Second Problem : Indexing takes forever (5-8 minutes) and too much memory for the main program. The too much memory for the main program can be alleviated if you have a monster machine and lots of memory. Then i can do this :
/**
* This method creates a new process that will run a new jvm
* on the main of the given class, with the selected arguments.
* It already flushes the output and inputstream of the forked jvm
* into the current jvm.
* The forked jvm uses the same java.exe and classpath as the current
* one.
* @param javaClass class with main method
* @param args jvm properties.
*/
public static void forkJavaAndWait(Class klass, String ... args) throws IOException, InterruptedException{
String javaExe = System.getProperty("java.home") + File.separator + "bin" + File.separator + "java.exe";
String classpath = System.getProperty("java.class.path");
List<String> l = new ArrayList<String>(4+args.length);
l.add(javaExe);
l.add("-cp");
l.add(classpath);
l.addAll(Arrays.asList(args));
l.add(klass.getCanonicalName());
ProcessBuilder pb = new ProcessBuilder(l);
pb.redirectErrorStream(true);
final Process p = pb.start();
//process builder stupidity (would need 2 threads if redirectErrorStream(false))

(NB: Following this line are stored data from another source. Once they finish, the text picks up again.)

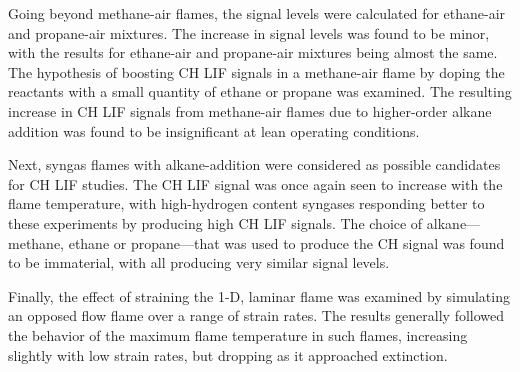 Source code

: Going beyond methane-air flames, the signal levels were calculated for ethane-air and propane-air mixtures.
The increase in signal levels was found to be minor, with the results for ethane-air and propane-air mixtures being almost the same.
The hypothesis of boosting CH LIF signals in a methane-air flame by doping the reactants with a small quantity of ethane or propane was examined.
The resulting increase in CH LIF signals from methane-air flames due to higher-order alkane addition was found to be insignificant at lean operating conditions.

Next, syngas flames with alkane-addition were considered as possible candidates for CH LIF studies.
The CH LIF signal was once again seen to increase with the flame temperature, with high-hydrogen content syngases responding better to these experiments by producing high CH LIF signals.
The choice of alkane---methane, ethane or propane---that was used to produce the CH signal was found to be immaterial, with all producing very similar signal levels.

Finally, the effect of straining the 1-D, laminar flame was examined by simulating an opposed flow flame over a range of strain rates.
The results generally followed the behavior of the maximum flame temperature in such flames, increasing slightly with low strain rates, but dropping as it approached extinction.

new Thread(new Runnable(){
@Override
public void run() {
String line;
BufferedReader bufferedStderr = new BufferedReader(new InputStreamReader(p.getInputStream()));
try {
while ((line = bufferedStderr.readLine()) != null) {
System.out.println(line);
}
} catch (IOException ex) {
Logger.getLogger(IoUtils.class.getName()).log(Level.SEVERE, null, ex);
}
}
}, "ProcessBuilderInputStreamConsumer").start();
int e = p.waitFor();
if (e != 0) {
p.destroy();
throw new IllegalStateException("couldnt fork the java process, error code "+e);
}
}
Third Problem : But the files are not deleted for some stupid reason if the java process is killed (in a finally in the given class main - have i to use a shutdown hook or the SignalHandler?).
What would you prefer:
-
stupid search that scraps project gutenberg webpages and doesn’t show possibilities as you type.
-
Smart search that shows possibilities after some typing and eats 210mb.
2a) and that you need a beastly machine to use takes 5 minutes to create (once) or update (more than once).
2b) and that you need to download a (24mb) zipped index and unzip it (once).
2c) and that is created on the installer (that i don’t have now) and works as 2a.